> TASK DETAILS: Pull every line with "begin" from the entries below.

> RECORDED INFORMATION:
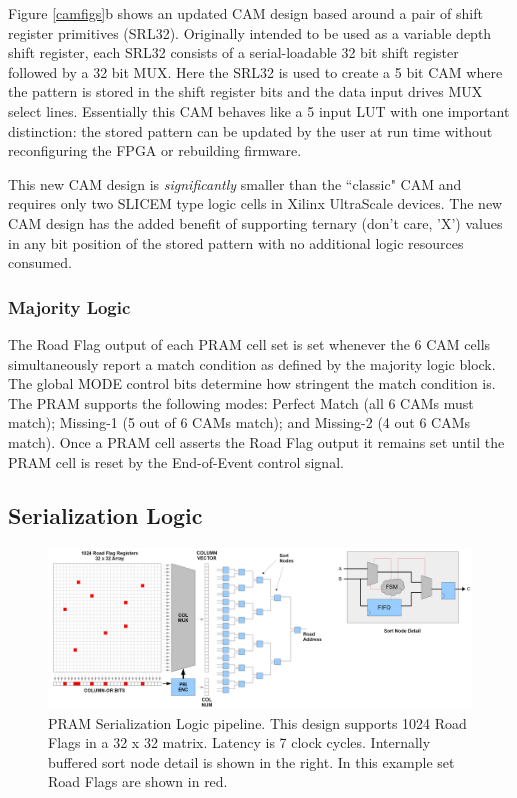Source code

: \documentclass[letterpaper]{article}
\begin{document}
Figure \ref{camfigs}b shows an updated CAM design based around a pair of shift register primitives (SRL32). Originally intended to be used as a variable depth shift register, each SRL32 consists of a serial-loadable 32 bit shift register followed by a 32 bit MUX. Here the SRL32 is used to create a 5 bit CAM where the pattern is stored in the shift register bits and the data input drives MUX select lines. Essentially this CAM behaves like a 5 input LUT with one important distinction: the stored pattern can be updated by the user at run time without reconfiguring the FPGA or rebuilding firmware.

This new CAM design is \emph{significantly} smaller than the ``classic" CAM and requires only two SLICEM type logic cells in Xilinx UltraScale devices. The new CAM design has the added benefit of supporting ternary (don't care, 'X') values in any bit position of the stored pattern with no additional logic resources consumed.

\subsubsection{Majority Logic}

The Road Flag output of each PRAM cell set is set whenever the 6 CAM cells simultaneously report a match condition as defined by the majority logic block. The global MODE control bits determine how stringent the match condition is. The PRAM supports the following modes: Perfect Match (all 6 CAMs must match); Missing-1 (5 out of 6 CAMs match); and Missing-2 (4 out 6 CAMs match). Once a PRAM cell asserts the Road Flag output it remains set until the PRAM cell is reset by the End-of-Event control signal.

\subsection{Serialization Logic}

\begin{figure}
\centering
\includegraphics[width=14cm]{backend.png}
\caption[PRAM Serialization Logic]{PRAM Serialization Logic pipeline. This design supports 1024 Road Flags in a 32 x 32 matrix. Latency is 7 clock cycles. Internally buffered sort node detail is shown in the right. In this example set Road Flags are shown in red.}
\label{backend}
\end{figure}
\end{document}
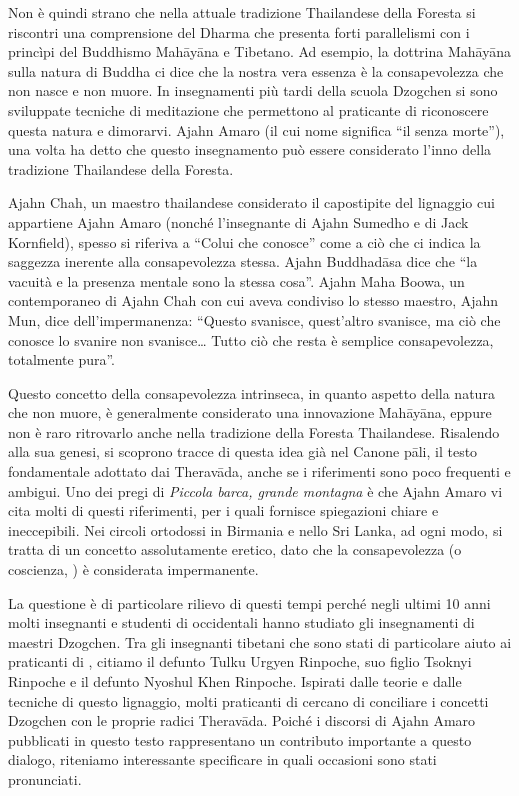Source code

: Non è quindi strano che nella attuale tradizione Thailandese della Foresta si riscontri una comprensione del Dharma che presenta forti parallelismi con i princìpi del Buddhismo Mahāyāna e Tibetano. Ad esempio, la dottrina Mahāyāna sulla natura di Buddha ci dice che la nostra vera essenza è la consapevolezza che non nasce e non muore. In insegnamenti più tardi della scuola Dzogchen si sono sviluppate tecniche di meditazione che permettono al praticante di riconoscere questa natura e dimorarvi. Ajahn Amaro (il cui nome significa ``il senza morte''), una volta ha detto che questo insegnamento può essere considerato l'inno della tradizione Thailandese della Foresta.

Ajahn Chah, un maestro thailandese considerato il capostipite del lignaggio cui appartiene Ajahn Amaro (nonché l'insegnante di Ajahn Sumedho e di Jack Kornfield), spesso si riferiva a ``Colui che conosce'' come a ciò che ci indica la saggezza inerente alla consapevolezza stessa. Ajahn Buddhadāsa dice che ``la vacuità e la presenza mentale sono la stessa cosa''. Ajahn Maha Boowa, un contemporaneo di Ajahn Chah con cui aveva condiviso lo stesso maestro, Ajahn Mun, dice dell'impermanenza: ``Questo svanisce, quest'altro svanisce, ma ciò che conosce lo svanire non svanisce\ldots{} Tutto ciò che resta è semplice consapevolezza, totalmente pura''.

Questo concetto della consapevolezza intrinseca, in quanto aspetto della natura che non muore, è generalmente considerato una innovazione Mahāyāna, eppure non è raro ritrovarlo anche nella tradizione della Foresta Thailandese. Risalendo alla sua genesi, si scoprono tracce di questa idea già nel Canone pāli, il testo fondamentale adottato dai Theravāda, anche se i riferimenti sono poco frequenti e ambigui. Uno dei pregi di \textit{Piccola barca, grande montagna} è che Ajahn Amaro vi cita molti di questi riferimenti, per i quali fornisce spiegazioni chiare e ineccepibili. Nei circoli ortodossi in Birmania e nello Sri Lanka, ad ogni modo, si tratta di un concetto assolutamente eretico, dato che la consapevolezza (o coscienza, ) è considerata impermanente. 

La questione è di particolare rilievo di questi tempi perché negli ultimi 10 anni molti insegnanti e studenti di  occidentali hanno studiato gli insegnamenti di maestri Dzogchen. Tra gli insegnanti tibetani che sono stati di particolare aiuto ai praticanti di , citiamo il defunto Tulku Urgyen Rinpoche, suo figlio Tsoknyi Rinpoche e il defunto Nyoshul Khen Rinpoche. Ispirati dalle teorie e dalle tecniche di questo lignaggio, molti praticanti di  cercano di conciliare i concetti Dzogchen con le proprie radici Theravāda. Poiché i discorsi di Ajahn Amaro pubblicati in questo testo rappresentano un contributo importante a questo dialogo, riteniamo interessante specificare in quali occasioni sono stati pronunciati.

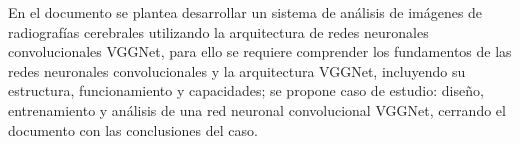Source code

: \documentclass[12pt,twoside,titlepage]{ingenius}
\begin{document}
\begin{multicols}{2}
En el documento se plantea desarrollar un sistema de análisis de imágenes de radiografías cerebrales utilizando la arquitectura de redes neuronales convolucionales VGGNet, para ello se requiere comprender los fundamentos de las redes neuronales convolucionales y la arquitectura VGGNet, incluyendo su estructura, funcionamiento y capacidades; se propone caso de estudio: diseño, entrenamiento y análisis de una red neuronal convolucional VGGNet, cerrando el documento con las conclusiones del caso.   

%
%
%
%
%
%
%

\end{multicols}
\end{document}
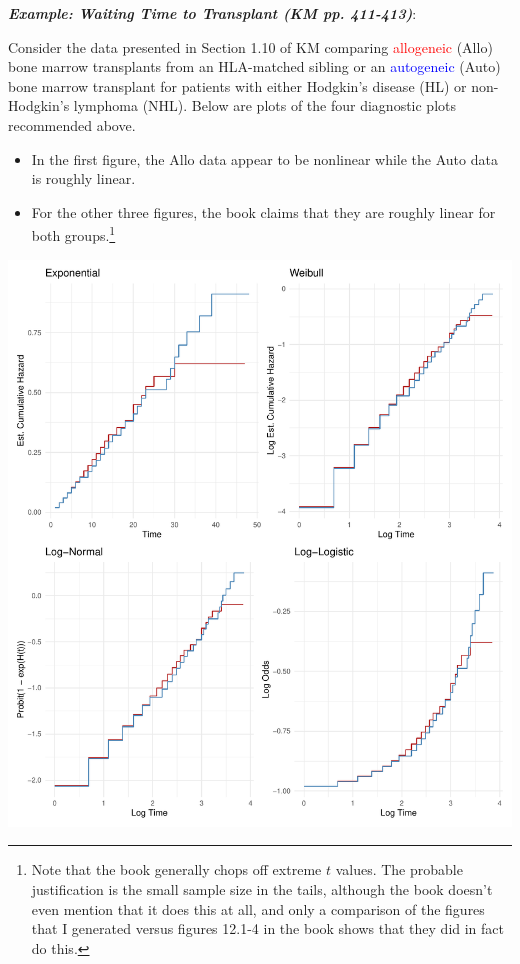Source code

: \documentclass[10pt]{article}\usepackage[]{graphicx}\usepackage[]{xcolor}
\makeatletter
\def\maxwidth{ %
  \ifdim\Gin@nat@width>\linewidth
    \linewidth
  \else
    \Gin@nat@width
  \fi
}
\newenvironment{knitrout}{}{} %
\theoremstyle{definition}
\numberwithin{equation}{subsection}
\numberwithin{figure}{section}
\numberwithin{table}{subsection}
\numberwithin{Report}{section}
\numberwithin{Example}{subsection}
\makeatother
\begin{document}
\noindent\textit{\textbf{Example: Waiting Time to Transplant (KM pp. 411-413)}}: 

\noindent Consider the data presented in Section 1.10 of KM comparing \textcolor{red}{allogeneic} (Allo) bone marrow transplants from an HLA-matched sibling or an \textcolor{blue}{autogeneic} (Auto) bone marrow transplant for patients with either Hodgkin’s disease (HL) or non-Hodgkin’s lymphoma (NHL). Below are plots of the four diagnostic plots recommended above.
\begin{itemize}
	\item In the first figure, the Allo data appear to be nonlinear while the Auto data is roughly linear.
	\item For the other three figures, the book claims that they are roughly linear for both groups.\footnote{Note that the book generally chops off extreme $t$ values. The probable justification is the small sample size in the tails, although the book doesn't even mention that it does this at all, and only a comparison of the figures that I generated versus figures 12.1-4 in the book shows that they did in fact do this.}
\end{itemize}

\newpage


\begin{knitrout}
\color{fgcolor}

{\centering \includegraphics[width=\maxwidth]{figure/unnamed-chunk-1-1} 

}


\end{knitrout}
\end{document}
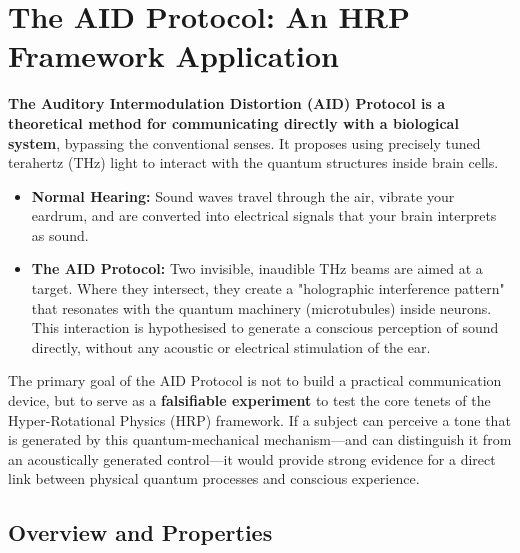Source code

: 
\chapter{The AID Protocol: An HRP Framework Application}
\label{ch:aid-protocol}

\begin{nontechnical}
    \textbf{The Auditory Intermodulation Distortion (AID) Protocol is a theoretical method for communicating directly with a biological system}, bypassing the conventional senses. It proposes using precisely tuned terahertz (THz) light to interact with the quantum structures inside brain cells.

    \begin{itemize}
        \item \textbf{Normal Hearing:} Sound waves travel through the air, vibrate your eardrum, and are converted into electrical signals that your brain interprets as sound.
        \item \textbf{The AID Protocol:} Two invisible, inaudible THz beams are aimed at a target. Where they intersect, they create a "holographic interference pattern" that resonates with the quantum machinery (microtubules) inside neurons. This interaction is hypothesised to generate a conscious perception of sound directly, without any acoustic or electrical stimulation of the ear.
    \end{itemize}

    The primary goal of the AID Protocol is not to build a practical communication device, but to serve as a \textbf{falsifiable experiment} to test the core tenets of the Hyper-Rotational Physics (HRP) framework. If a subject can perceive a tone that is generated by this quantum-mechanical mechanism—and can distinguish it from an acoustically generated control—it would provide strong evidence for a direct link between physical quantum processes and conscious experience.
\end{nontechnical}


\section{Overview and Properties}

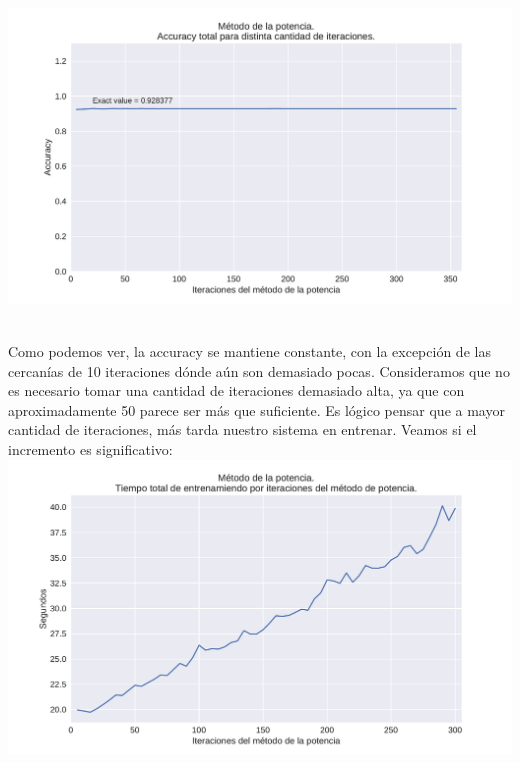 {\centering
    \includegraphics[scale=0.60]{informe/imagenes/potencia/accuracyPorIters.pdf} \\
}
$ $\newline

Como podemos ver, la accuracy se mantiene constante, con la excepción de las cercanías de 10 iteraciones dónde aún son demasiado pocas. Consideramos que no es necesario tomar una cantidad de iteraciones demasiado alta, ya que con aproximadamente 50 parece ser más que suficiente. Es lógico pensar que a mayor cantidad de iteraciones, más tarda nuestro sistema en entrenar. Veamos si el incremento es significativo: \\

{\centering
    \includegraphics[scale=0.60]{informe/imagenes/potencia/tiempoPorIters.pdf} \\
}
$ $\newline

> REPLY:
\begin{document}
\begin{figure}
\begin{document}
\begin{multicols}{2}
\begin{document}
\begin{itemize}
\begin{knitrout}
\begin{nontechnical}
    \begin{itemize}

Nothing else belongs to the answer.